Lego games have been in need of a significant overhaul since Pirates of the Caribbean more or less perfected the existing puzzle-action formula last year, so Traveller's Tales deserves at least some credit for pushing things forward a few baby steps with Lego Batman 2: DC Super Heroes. Far from a dramatic reimagining, this sequel still leans on the same style of character-switching and Lego-busting action that's anchored every Lego game in this series so far, but now these levels are bound together with a quasi-open-world hub level that gives this game a slightly different flow than all the ones before it. Also, now the Lego people talk. They talk! Those two changes add some new life to the well-worn Lego formula, though they won't be nearly enough to reel you back in if you've already had your fill of the specific Lego brand of action.
To be fair, DC Super Heroes isn't saddled with simply retelling the plot of a movie you're already overly familiar with, but still, you'd be surprised how much some real, actual speech enlivens the proceedings and creates some impetus to push the storyline forward. The dialogue is generally sharp and reasonably funny, and the plot gets a good bit of comedy mileage out of the somewhat contentious rivalry between Batman and Superman (something that I, as a comic book naif, was completely unaware of). Plus there's a giant robot Joker.
These games are usually good about doling out new characters to play with every level or two, but Lego Batman 2 feels oddly lopsided in that regard; it's only in the last half-hour of the story that you get a chance to use anyone besides Batman, Robin, or Superman, and even when characters like Green Lantern, Cyborg, and Wonder Woman show up at the very end, they only rehash the same powers you've been using the entire game with the primary trio. To be fair, Batman and Robin have access to a number of suits with different weird abilities, and the level design is good about making you (and possibly a friend) leapfrog back and forth between characters to clear obstacles that require specific powers.
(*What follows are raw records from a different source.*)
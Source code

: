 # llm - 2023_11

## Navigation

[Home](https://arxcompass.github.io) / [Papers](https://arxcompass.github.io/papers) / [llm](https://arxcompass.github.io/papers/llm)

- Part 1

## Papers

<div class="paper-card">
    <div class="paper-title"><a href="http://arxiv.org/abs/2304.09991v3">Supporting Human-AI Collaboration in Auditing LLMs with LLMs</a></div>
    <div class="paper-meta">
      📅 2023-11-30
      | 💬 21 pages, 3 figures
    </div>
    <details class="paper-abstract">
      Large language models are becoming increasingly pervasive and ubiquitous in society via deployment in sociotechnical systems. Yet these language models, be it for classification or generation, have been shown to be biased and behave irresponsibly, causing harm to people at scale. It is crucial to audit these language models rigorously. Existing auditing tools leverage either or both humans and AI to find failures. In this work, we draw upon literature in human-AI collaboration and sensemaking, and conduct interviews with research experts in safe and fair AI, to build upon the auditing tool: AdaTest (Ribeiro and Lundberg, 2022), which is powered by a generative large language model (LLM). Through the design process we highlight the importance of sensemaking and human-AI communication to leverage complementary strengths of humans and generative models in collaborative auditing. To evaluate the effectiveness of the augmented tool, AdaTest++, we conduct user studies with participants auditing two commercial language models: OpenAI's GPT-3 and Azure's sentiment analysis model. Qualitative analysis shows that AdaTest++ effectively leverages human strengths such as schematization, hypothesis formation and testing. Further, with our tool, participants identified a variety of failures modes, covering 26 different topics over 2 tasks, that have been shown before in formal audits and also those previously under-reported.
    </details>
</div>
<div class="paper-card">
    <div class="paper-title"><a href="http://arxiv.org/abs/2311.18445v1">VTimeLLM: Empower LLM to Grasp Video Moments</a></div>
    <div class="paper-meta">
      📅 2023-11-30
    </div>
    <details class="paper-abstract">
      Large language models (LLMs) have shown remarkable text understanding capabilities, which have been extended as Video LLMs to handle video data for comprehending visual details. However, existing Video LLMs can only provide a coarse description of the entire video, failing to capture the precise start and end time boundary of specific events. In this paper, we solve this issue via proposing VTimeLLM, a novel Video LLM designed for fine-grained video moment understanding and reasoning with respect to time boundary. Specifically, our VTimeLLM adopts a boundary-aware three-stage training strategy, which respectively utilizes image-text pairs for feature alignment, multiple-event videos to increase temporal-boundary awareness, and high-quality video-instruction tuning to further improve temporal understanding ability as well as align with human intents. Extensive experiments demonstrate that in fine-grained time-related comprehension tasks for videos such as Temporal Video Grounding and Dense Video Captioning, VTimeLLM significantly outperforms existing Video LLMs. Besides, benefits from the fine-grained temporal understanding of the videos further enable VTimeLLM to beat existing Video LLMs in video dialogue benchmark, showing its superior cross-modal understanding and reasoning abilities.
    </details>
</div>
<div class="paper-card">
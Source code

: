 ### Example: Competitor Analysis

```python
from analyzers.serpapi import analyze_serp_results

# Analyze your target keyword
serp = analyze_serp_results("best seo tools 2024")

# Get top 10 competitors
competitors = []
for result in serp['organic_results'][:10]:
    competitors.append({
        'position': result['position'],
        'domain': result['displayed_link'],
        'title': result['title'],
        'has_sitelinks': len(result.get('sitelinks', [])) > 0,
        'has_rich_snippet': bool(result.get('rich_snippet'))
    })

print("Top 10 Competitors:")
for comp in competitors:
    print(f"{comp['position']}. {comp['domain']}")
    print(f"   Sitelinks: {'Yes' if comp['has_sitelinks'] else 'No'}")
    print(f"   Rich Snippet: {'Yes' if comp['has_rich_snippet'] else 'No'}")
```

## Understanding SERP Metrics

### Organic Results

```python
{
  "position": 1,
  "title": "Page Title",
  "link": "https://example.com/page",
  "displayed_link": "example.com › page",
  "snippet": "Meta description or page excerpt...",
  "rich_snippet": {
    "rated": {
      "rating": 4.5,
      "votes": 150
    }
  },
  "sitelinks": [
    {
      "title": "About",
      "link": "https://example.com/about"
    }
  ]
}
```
Also, as boring as I think Superman is as a character, he's downright amazing in this game since he's invincible, he flies, and he has most of the powers of all the other characters. That's refreshingly liberating.
The gigantic hub thing is where you pick up most of your extra characters. Before this game came out, when word was going around that "they made it open world!" and such, I got pretty excited. Who doesn't love a good open-world game? But that's really not what this game is at all, and ultimately the big open hub got in the way of my enjoyment more often than it enhanced it. The individual action levels still require you to load into self-contained areas, so it isn't like you're playing the story bits in Gotham itself. There's a pretty good amount of trivial side content scattered around the city--villains who you can fight to gain them on your roster, citizens who need help, and little urban traversal challenges that reward you with gold bricks--but none of it on its own is all that engaging. More damningly, the open city hub is just a chore to navigate. There's no permanent minimap--you have to drop to a menu every time you want to see the actual layout--and the onscreen compass is a poor substitute, as it's loaded with unlabeled icons that stack on top of each other and offer no reference point as to what any of the symbols actually mean. Vehicles aren't always easy to come by, and the frame rate got bogged down pretty often in the 360 version I played, so navigating the world generally felt less pleasant than you'd want it to.
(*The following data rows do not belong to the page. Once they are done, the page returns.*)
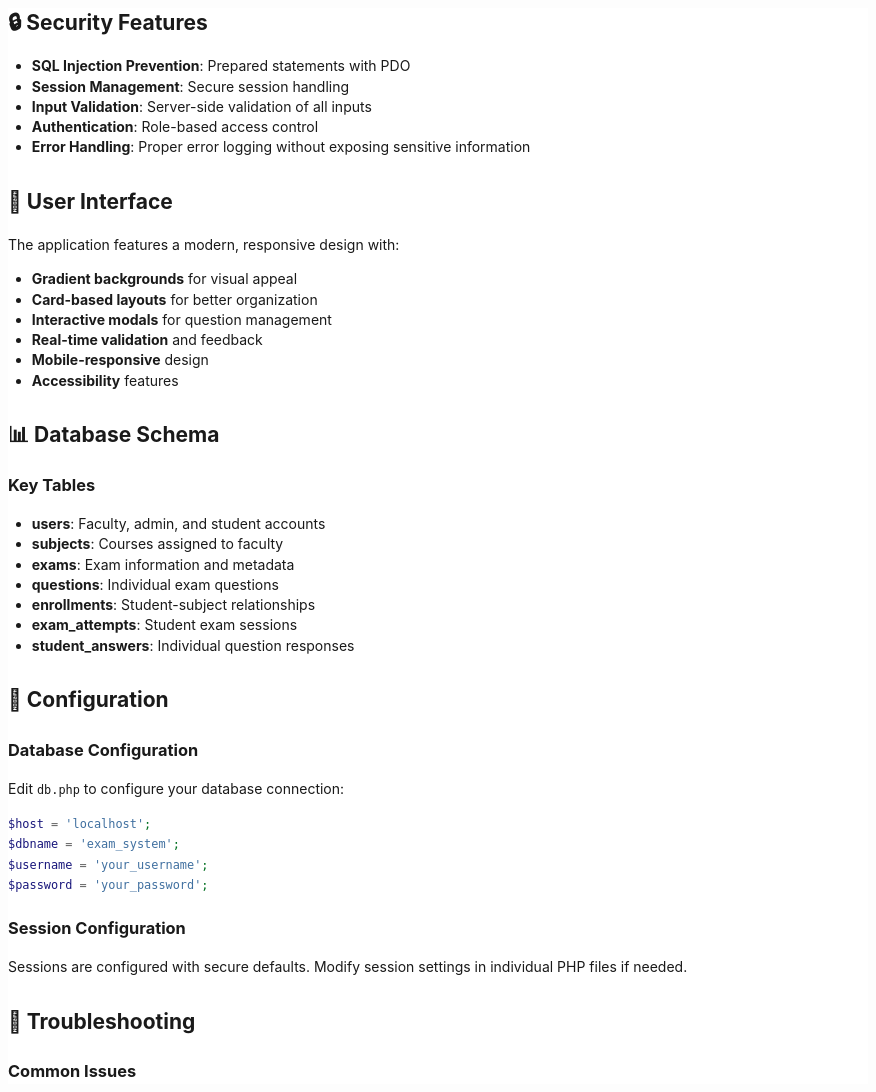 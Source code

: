 ## 🔒 Security Features

- **SQL Injection Prevention**: Prepared statements with PDO
- **Session Management**: Secure session handling
- **Input Validation**: Server-side validation of all inputs
- **Authentication**: Role-based access control
- **Error Handling**: Proper error logging without exposing sensitive information

## 🎨 User Interface

The application features a modern, responsive design with:
- **Gradient backgrounds** for visual appeal
- **Card-based layouts** for better organization
- **Interactive modals** for question management
- **Real-time validation** and feedback
- **Mobile-responsive** design
- **Accessibility** features

## 📊 Database Schema

### Key Tables
- **users**: Faculty, admin, and student accounts
- **subjects**: Courses assigned to faculty
- **exams**: Exam information and metadata
- **questions**: Individual exam questions
- **enrollments**: Student-subject relationships
- **exam_attempts**: Student exam sessions
- **student_answers**: Individual question responses

## 🔧 Configuration

### Database Configuration
Edit `db.php` to configure your database connection:
```php
$host = 'localhost';
$dbname = 'exam_system';
$username = 'your_username';
$password = 'your_password';
```

### Session Configuration
Sessions are configured with secure defaults. Modify session settings in individual PHP files if needed.

## 🐛 Troubleshooting

### Common Issues
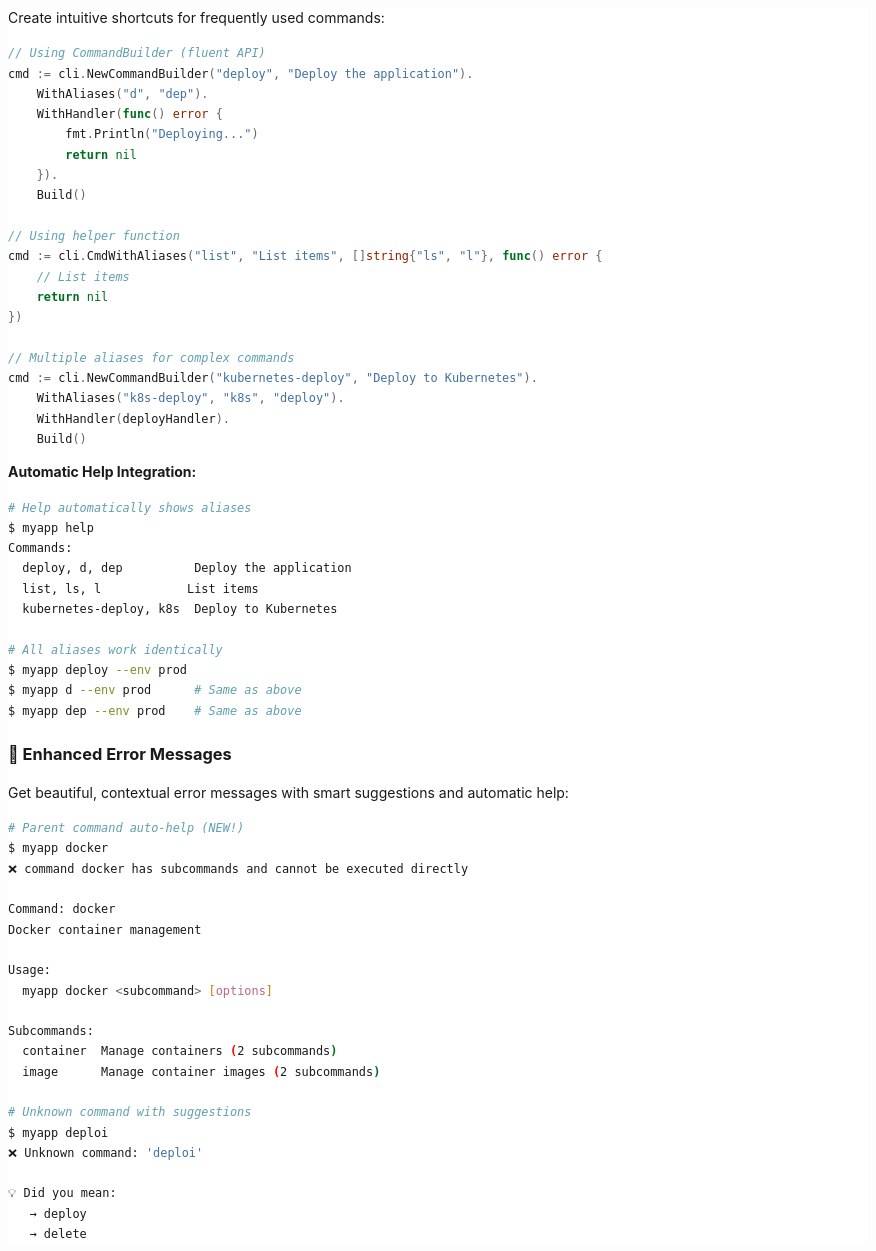 Create intuitive shortcuts for frequently used commands:

```go
// Using CommandBuilder (fluent API)
cmd := cli.NewCommandBuilder("deploy", "Deploy the application").
    WithAliases("d", "dep").
    WithHandler(func() error {
        fmt.Println("Deploying...")
        return nil
    }).
    Build()

// Using helper function
cmd := cli.CmdWithAliases("list", "List items", []string{"ls", "l"}, func() error {
    // List items
    return nil
})

// Multiple aliases for complex commands
cmd := cli.NewCommandBuilder("kubernetes-deploy", "Deploy to Kubernetes").
    WithAliases("k8s-deploy", "k8s", "deploy").
    WithHandler(deployHandler).
    Build()
```

**Automatic Help Integration:**
```bash
# Help automatically shows aliases
$ myapp help
Commands:
  deploy, d, dep          Deploy the application
  list, ls, l            List items
  kubernetes-deploy, k8s  Deploy to Kubernetes

# All aliases work identically
$ myapp deploy --env prod
$ myapp d --env prod      # Same as above
$ myapp dep --env prod    # Same as above
```

### 🚨 Enhanced Error Messages

Get beautiful, contextual error messages with smart suggestions and automatic help:

```bash
# Parent command auto-help (NEW!)
$ myapp docker
❌ command docker has subcommands and cannot be executed directly

Command: docker
Docker container management

Usage:
  myapp docker <subcommand> [options]

Subcommands:
  container  Manage containers (2 subcommands)
  image      Manage container images (2 subcommands)

# Unknown command with suggestions
$ myapp deploi
❌ Unknown command: 'deploi'

💡 Did you mean:
   → deploy
   → delete
```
Plenty of opportunities for superhero powers--and superhero comedy--here.
Then there's the core of the Lego experience, the clunky feel of which hasn't really evolved much at all. While the gameplay in these games has always been a bit rough from a nuts-and-bolts standpoint (though somehow endearingly so), I still wish Traveler's Tales would put a little more work into the basics of moving and fighting and so on. You run into a few too many instances of puzzle elements not activating because you're not standing in exactly the right place, or your character getting stuck on some wonky level geometry, or some other annoyance. I had Batman get stuck in a section of one particular level for about five minutes at one point, preventing me from progressing until he magically teleported up to where my other characters were for no apparent reason. The game is still plenty playable, but we've seen so many of these games that it's time for those rough edges to be sanded down (and surely they will be on the next console hardware, if not before). I'd be more willing to forgive a little clunk here and there if the open city were more successful, but it is what it is.
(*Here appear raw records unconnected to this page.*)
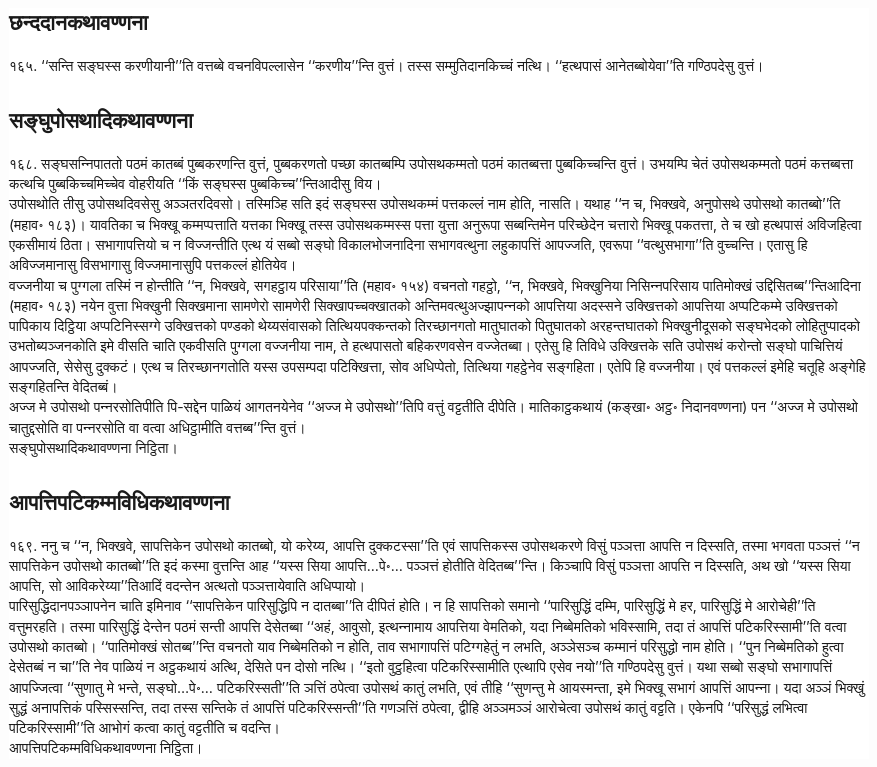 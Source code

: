 
## छन्ददानकथावण्णना

१६५. ‘‘सन्ति सङ्घस्स करणीयानी’’ति वत्तब्बे वचनविपल्‍लासेन ‘‘करणीय’’न्ति वुत्तं। तस्स सम्मुतिदानकिच्‍चं नत्थि। ‘‘हत्थपासं आनेतब्बोयेवा’’ति गण्ठिपदेसु वुत्तं।  


## सङ्घुपोसथादिकथावण्णना

१६८. सङ्घसन्‍निपाततो पठमं कातब्बं पुब्बकरणन्ति वुत्तं, पुब्बकरणतो पच्छा कातब्बम्पि उपोसथकम्मतो पठमं कातब्बत्ता पुब्बकिच्‍चन्ति वुत्तं। उभयम्पि चेतं उपोसथकम्मतो पठमं कत्तब्बत्ता कत्थचि पुब्बकिच्‍चमिच्‍चेव वोहरीयति ‘‘किं सङ्घस्स पुब्बकिच्‍च’’न्तिआदीसु विय।  
उपोसथोति तीसु उपोसथदिवसेसु अञ्‍ञतरदिवसो। तस्मिञ्हि सति इदं सङ्घस्स उपोसथकम्मं पत्तकल्‍लं नाम होति, नासति। यथाह ‘‘न च, भिक्खवे, अनुपोसथे उपोसथो कातब्बो’’ति (महाव॰ १८३)। यावतिका च भिक्खू कम्मप्पत्ताति यत्तका भिक्खू तस्स उपोसथकम्मस्स पत्ता युत्ता अनुरूपा सब्बन्तिमेन परिच्छेदेन चत्तारो भिक्खू पकतत्ता, ते च खो हत्थपासं अविजहित्वा एकसीमायं ठिता। सभागापत्तियो च न विज्‍जन्तीति एत्थ यं सब्बो सङ्घो विकालभोजनादिना सभागवत्थुना लहुकापत्तिं आपज्‍जति, एवरूपा ‘‘वत्थुसभागा’’ति वुच्‍चन्ति। एतासु हि अविज्‍जमानासु विसभागासु विज्‍जमानासुपि पत्तकल्‍लं होतियेव।  
वज्‍जनीया च पुग्गला तस्मिं न होन्तीति ‘‘न, भिक्खवे, सगहट्ठाय परिसाया’’ति (महाव॰ १५४) वचनतो गहट्ठो, ‘‘न, भिक्खवे, भिक्खुनिया निसिन्‍नपरिसाय पातिमोक्खं उद्दिसितब्ब’’न्तिआदिना (महाव॰ १८३) नयेन वुत्ता भिक्खुनी सिक्खमाना सामणेरो सामणेरी सिक्खापच्‍चक्खातको अन्तिमवत्थुअज्झापन्‍नको आपत्तिया अदस्सने उक्खित्तको आपत्तिया अप्पटिकम्मे उक्खित्तको पापिकाय दिट्ठिया अप्पटिनिस्सग्गे उक्खित्तको पण्डको थेय्यसंवासको तित्थियपक्‍कन्तको तिरच्छानगतो मातुघातको पितुघातको अरहन्तघातको भिक्खुनीदूसको सङ्घभेदको लोहितुप्पादको उभतोब्यञ्‍जनकोति इमे वीसति चाति एकवीसति पुग्गला वज्‍जनीया नाम, ते हत्थपासतो बहिकरणवसेन वज्‍जेतब्बा। एतेसु हि तिविधे उक्खित्तके सति उपोसथं करोन्तो सङ्घो पाचित्तियं आपज्‍जति, सेसेसु दुक्‍कटं। एत्थ च तिरच्छानगतोति यस्स उपसम्पदा पटिक्खित्ता, सोव अधिप्पेतो, तित्थिया गहट्ठेनेव सङ्गहिता। एतेपि हि वज्‍जनीया। एवं पत्तकल्‍लं इमेहि चतूहि अङ्गेहि सङ्गहितन्ति वेदितब्बं।  
अज्‍ज मे उपोसथो पन्‍नरसोतिपीति पि-सद्देन पाळियं आगतनयेनेव ‘‘अज्‍ज मे उपोसथो’’तिपि वत्तुं वट्टतीति दीपेति। मातिकाट्ठकथायं (कङ्खा॰ अट्ठ॰ निदानवण्णना) पन ‘‘अज्‍ज मे उपोसथो चातुद्दसोति वा पन्‍नरसोति वा वत्वा अधिट्ठामीति वत्तब्ब’’न्ति वुत्तं।  
सङ्घुपोसथादिकथावण्णना निट्ठिता।  


## आपत्तिपटिकम्मविधिकथावण्णना

१६९. ननु च ‘‘न, भिक्खवे, सापत्तिकेन उपोसथो कातब्बो, यो करेय्य, आपत्ति दुक्‍कटस्सा’’ति एवं सापत्तिकस्स उपोसथकरणे विसुं पञ्‍ञत्ता आपत्ति न दिस्सति, तस्मा भगवता पञ्‍ञत्तं ‘‘न सापत्तिकेन उपोसथो कातब्बो’’ति इदं कस्मा वुत्तन्ति आह ‘‘यस्स सिया आपत्ति…पे॰… पञ्‍ञत्तं होतीति वेदितब्ब’’न्ति। किञ्‍चापि विसुं पञ्‍ञत्ता आपत्ति न दिस्सति, अथ खो ‘‘यस्स सिया आपत्ति, सो आविकरेय्या’’तिआदिं वदन्तेन अत्थतो पञ्‍ञत्तायेवाति अधिप्पायो।  
पारिसुद्धिदानपञ्‍ञापनेन चाति इमिनाव ‘‘सापत्तिकेन पारिसुद्धिपि न दातब्बा’’ति दीपितं होति। न हि सापत्तिको समानो ‘‘पारिसुद्धिं दम्मि, पारिसुद्धिं मे हर, पारिसुद्धिं मे आरोचेही’’ति वत्तुमरहति। तस्मा पारिसुद्धिं देन्तेन पठमं सन्ती आपत्ति देसेतब्बा ‘‘अहं, आवुसो, इत्थन्‍नामाय आपत्तिया वेमतिको, यदा निब्बेमतिको भविस्सामि, तदा तं आपत्तिं पटिकरिस्सामी’’ति वत्वा उपोसथो कातब्बो। ‘‘पातिमोक्खं सोतब्ब’’न्ति वचनतो याव निब्बेमतिको न होति, ताव सभागापत्तिं पटिग्गहेतुं न लभति, अञ्‍ञेसञ्‍च कम्मानं परिसुद्धो नाम होति। ‘‘पुन निब्बेमतिको हुत्वा देसेतब्बं न चा’’ति नेव पाळियं न अट्ठकथायं अत्थि, देसिते पन दोसो नत्थि। ‘‘इतो वुट्ठहित्वा पटिकरिस्सामीति एत्थापि एसेव नयो’’ति गण्ठिपदेसु वुत्तं। यथा सब्बो सङ्घो सभागापत्तिं आपज्‍जित्वा ‘‘सुणातु मे भन्ते, सङ्घो…पे॰… पटिकरिस्सती’’ति ञत्तिं ठपेत्वा उपोसथं कातुं लभति, एवं तीहि ‘‘सुणन्तु मे आयस्मन्ता, इमे भिक्खू सभागं आपत्तिं आपन्‍ना। यदा अञ्‍ञं भिक्खुं सुद्धं अनापत्तिकं पस्सिस्सन्ति, तदा तस्स सन्तिके तं आपत्तिं पटिकरिस्सन्ती’’ति गणञत्तिं ठपेत्वा, द्वीहि अञ्‍ञमञ्‍ञं आरोचेत्वा उपोसथं कातुं वट्टति। एकेनपि ‘‘परिसुद्धं लभित्वा पटिकरिस्सामी’’ति आभोगं कत्वा कातुं वट्टतीति च वदन्ति।  
आपत्तिपटिकम्मविधिकथावण्णना निट्ठिता।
There's an undeniable charm to Lego Batman 2, from the pithy superhero banter to the nonstop swells of the old Danny Elfman Batman theme from the Tim Burton era (and let's be thankful the developer stuck with that Batman, instead of trying to shoehorn the brooding Christopher Nolan version in here). The game is still full of clever little uses of the Lego itself, such as waterfalls and fire effects that are made out of Lego studs, and that big Joker robot that looks like it's a real-life Lego set just waiting to happen. If the fundamentals were a little more refined or the new ideas a little more fully implemented, I'd feel better about recommending it wholeheartedly, but given the new elements in play here, you can at least take heart that Traveller's Tales isn't resting on its laurels.